EXERCISE AIM >> Return all lines from the entries below in which the word "version" is present.

START LISTED ENTRIES

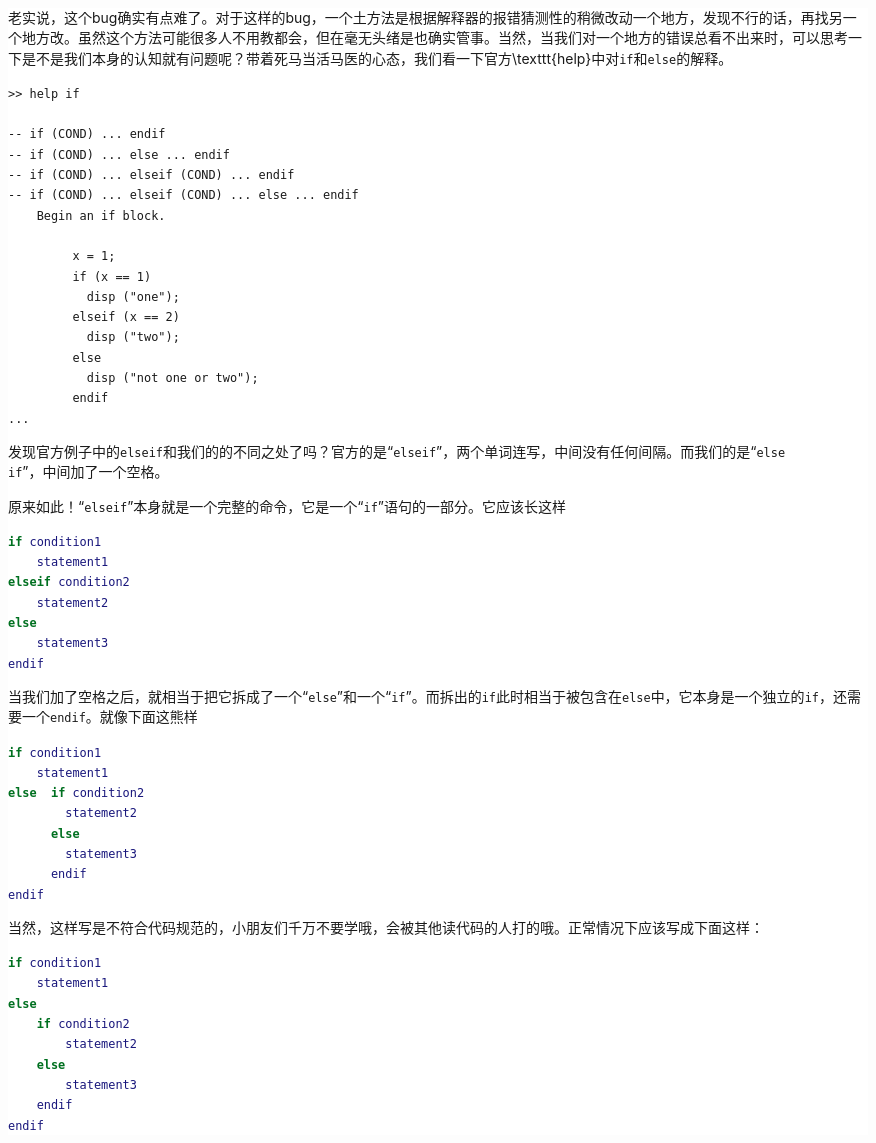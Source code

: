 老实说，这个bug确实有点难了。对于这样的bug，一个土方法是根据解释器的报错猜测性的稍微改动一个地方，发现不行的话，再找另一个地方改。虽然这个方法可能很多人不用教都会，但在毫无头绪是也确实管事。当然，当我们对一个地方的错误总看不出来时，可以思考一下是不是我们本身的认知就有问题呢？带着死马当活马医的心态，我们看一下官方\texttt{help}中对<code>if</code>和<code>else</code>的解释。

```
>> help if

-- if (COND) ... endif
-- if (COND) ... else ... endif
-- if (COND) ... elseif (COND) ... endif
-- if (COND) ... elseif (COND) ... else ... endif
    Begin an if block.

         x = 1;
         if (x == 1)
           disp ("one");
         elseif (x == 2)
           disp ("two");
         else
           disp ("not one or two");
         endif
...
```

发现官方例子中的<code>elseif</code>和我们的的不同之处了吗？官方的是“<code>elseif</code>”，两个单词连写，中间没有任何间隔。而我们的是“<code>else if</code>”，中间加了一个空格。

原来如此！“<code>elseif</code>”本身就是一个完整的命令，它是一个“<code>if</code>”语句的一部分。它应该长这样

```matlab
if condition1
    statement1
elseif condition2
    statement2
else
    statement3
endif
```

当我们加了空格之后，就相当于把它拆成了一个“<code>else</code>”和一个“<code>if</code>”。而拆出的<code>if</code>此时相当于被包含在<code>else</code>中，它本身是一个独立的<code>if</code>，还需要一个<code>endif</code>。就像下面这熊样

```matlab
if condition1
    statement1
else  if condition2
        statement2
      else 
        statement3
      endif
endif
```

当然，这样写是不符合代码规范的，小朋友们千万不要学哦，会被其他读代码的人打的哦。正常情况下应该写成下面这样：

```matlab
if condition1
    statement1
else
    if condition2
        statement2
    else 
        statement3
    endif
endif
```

END LISTED ENTRIES
START LISTED ENTRIES

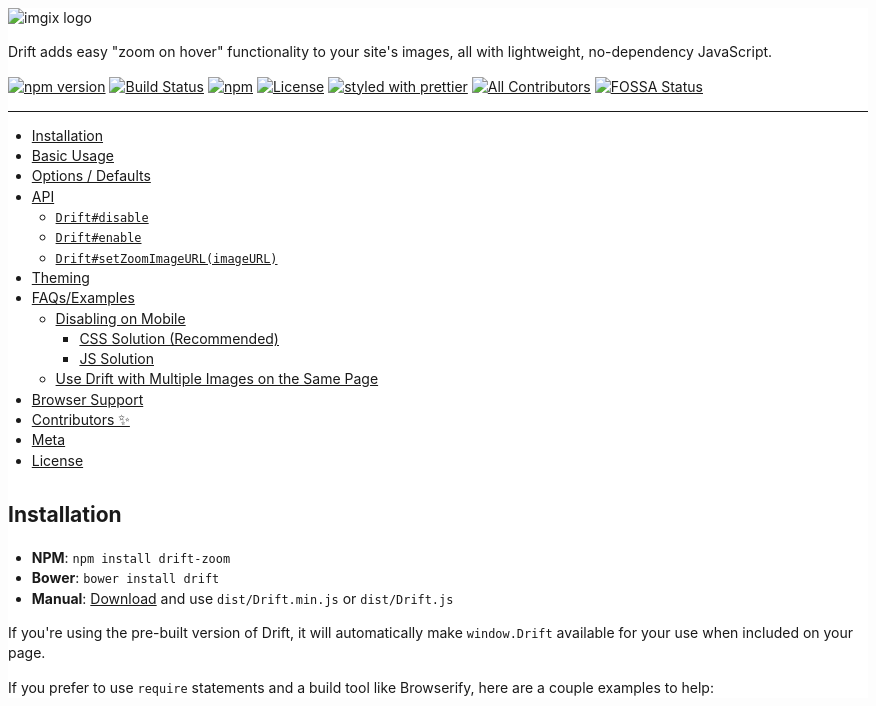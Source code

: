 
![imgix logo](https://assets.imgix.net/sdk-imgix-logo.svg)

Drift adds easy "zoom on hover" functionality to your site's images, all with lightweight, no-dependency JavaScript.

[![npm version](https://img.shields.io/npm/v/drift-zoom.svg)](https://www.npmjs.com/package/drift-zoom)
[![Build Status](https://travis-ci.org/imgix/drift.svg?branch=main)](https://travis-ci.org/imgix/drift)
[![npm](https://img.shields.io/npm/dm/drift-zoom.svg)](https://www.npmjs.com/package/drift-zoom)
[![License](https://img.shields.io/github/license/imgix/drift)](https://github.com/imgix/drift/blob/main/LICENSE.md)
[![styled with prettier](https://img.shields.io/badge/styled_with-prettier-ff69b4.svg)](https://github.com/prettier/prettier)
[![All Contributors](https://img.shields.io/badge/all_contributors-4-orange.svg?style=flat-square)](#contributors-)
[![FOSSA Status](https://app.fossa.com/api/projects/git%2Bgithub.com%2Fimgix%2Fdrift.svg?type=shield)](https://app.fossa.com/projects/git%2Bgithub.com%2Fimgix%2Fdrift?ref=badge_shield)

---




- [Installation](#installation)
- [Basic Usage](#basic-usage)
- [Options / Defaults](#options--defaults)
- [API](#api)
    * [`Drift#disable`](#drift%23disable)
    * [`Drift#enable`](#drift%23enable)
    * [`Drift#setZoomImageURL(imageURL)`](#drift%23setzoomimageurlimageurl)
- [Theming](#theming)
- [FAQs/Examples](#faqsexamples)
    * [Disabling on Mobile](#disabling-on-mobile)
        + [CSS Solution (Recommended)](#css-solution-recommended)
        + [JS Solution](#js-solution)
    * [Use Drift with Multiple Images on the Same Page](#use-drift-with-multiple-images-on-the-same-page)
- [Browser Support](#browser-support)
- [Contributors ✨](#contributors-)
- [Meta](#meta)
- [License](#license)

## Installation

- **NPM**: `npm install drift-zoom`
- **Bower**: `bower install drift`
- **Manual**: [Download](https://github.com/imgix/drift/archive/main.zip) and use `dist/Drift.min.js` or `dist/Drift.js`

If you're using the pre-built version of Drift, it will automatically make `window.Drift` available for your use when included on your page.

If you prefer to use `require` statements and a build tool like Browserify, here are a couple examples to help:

END LISTED ENTRIES

SOLUTION TO THIS EXERCISE >>
[![npm version](https://img.shields.io/npm/v/drift-zoom.svg)](https://www.npmjs.com/package/drift-zoom)
If you're using the pre-built version of Drift, it will automatically make `window.Drift` available for your use when included on your page.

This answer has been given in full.